This study addresses the challenge of statistical inference in high-dimensional linear models where regression coefficients are collectively dense yet individually weak, rendering conventional sparsity-based methods ineffective. The authors propose a Neighborhood-Localized Nested Regression (NLNR) framework that leverages the sparse conditional dependence structure among covariates. By applying node-wise ℓ₁-penalized regressions, the method estimates a sparse conditional neighborhood for the target variable and constructs a low-dimensional working model to enable coordinate-wise inference. Integrating local regression, thresholding, and boosting strategies, NLNR remains effective even under dense signal settings. Theoretical analysis establishes the consistency and asymptotic normality of the resulting estimators. Both simulation studies and empirical analysis using CCLE data demonstrate superior finite-sample performance compared to existing approaches.

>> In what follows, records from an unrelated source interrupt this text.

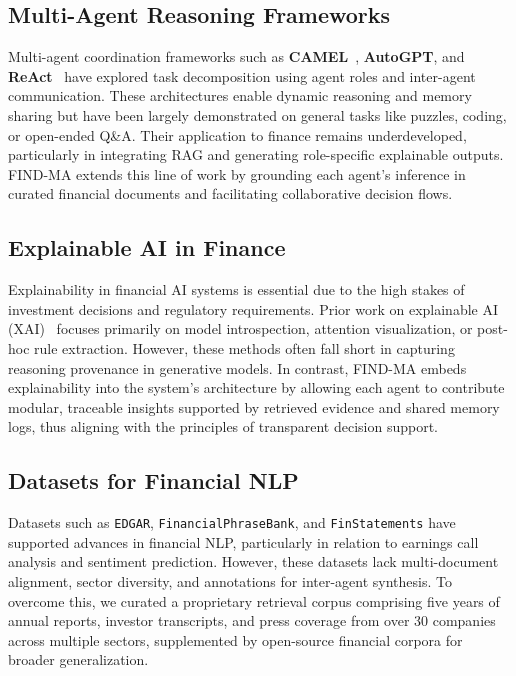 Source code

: \documentclass[11pt]{article}
\begin{document}
\subsection*{Multi-Agent Reasoning Frameworks}

Multi-agent coordination frameworks such as \textbf{CAMEL}~\cite{li2023camel}, \textbf{AutoGPT}, and \textbf{ReAct}~\cite{yao2023react} have explored task decomposition using agent roles and inter-agent communication. These architectures enable dynamic reasoning and memory sharing but have been largely demonstrated on general tasks like puzzles, coding, or open-ended Q\&A. Their application to finance remains underdeveloped, particularly in integrating RAG and generating role-specific explainable outputs. FIND-MA extends this line of work by grounding each agent’s inference in curated financial documents and facilitating collaborative decision flows.

\subsection*{Explainable AI in Finance}

Explainability in financial AI systems is essential due to the high stakes of investment decisions and regulatory requirements. Prior work on explainable AI (XAI)~\cite{arrieta2020explainable} focuses primarily on model introspection, attention visualization, or post-hoc rule extraction. However, these methods often fall short in capturing reasoning provenance in generative models. In contrast, FIND-MA embeds explainability into the system’s architecture by allowing each agent to contribute modular, traceable insights supported by retrieved evidence and shared memory logs, thus aligning with the principles of transparent decision support.

\subsection*{Datasets for Financial NLP}

Datasets such as \texttt{EDGAR}, \texttt{FinancialPhraseBank}, and \texttt{FinStatements} have supported advances in financial NLP, particularly in relation to earnings call analysis and sentiment prediction. However, these datasets lack multi-document alignment, sector diversity, and annotations for inter-agent synthesis. To overcome this, we curated a proprietary retrieval corpus comprising five years of annual reports, investor transcripts, and press coverage from over 30 companies across multiple sectors, supplemented by open-source financial corpora for broader generalization.
\end{document}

High-dimensional inference methods often rely on coefficient sparsity, an assumption that can be restrictive when signals are dense but individually weak. In such settings, valid inference may still be possible if the covariates exhibit sparse conditional dependence. Motivated by this observation, we propose Neighborhood-Localized Nested Regression (NLNR), a framework for coordinatewise inference in high-dimensional linear models with potentially dense coefficients. The central idea is to localize inference for a target coefficient to a low-dimensional working regression determined by a Sparse Conditional Neighborhood (SCN) of the target covariate. Specifically, for a given covariate, we estimate its SCN through nodewise $\ell_1$-penalized regression and then fit a regression using only the target covariate and its estimated neighborhood. Under suitable regularity conditions, we establish consistency and asymptotic normality of the resulting estimator. Building on this inferential reduction principle, we further develop a thresholding-based screening procedure with theoretical guarantees and a boosting variant that augments the working model with additional response-relevant covariates to improve finite-sample performance. Extensive simulations and an application to the CCLE dataset demonstrate favorable empirical performance.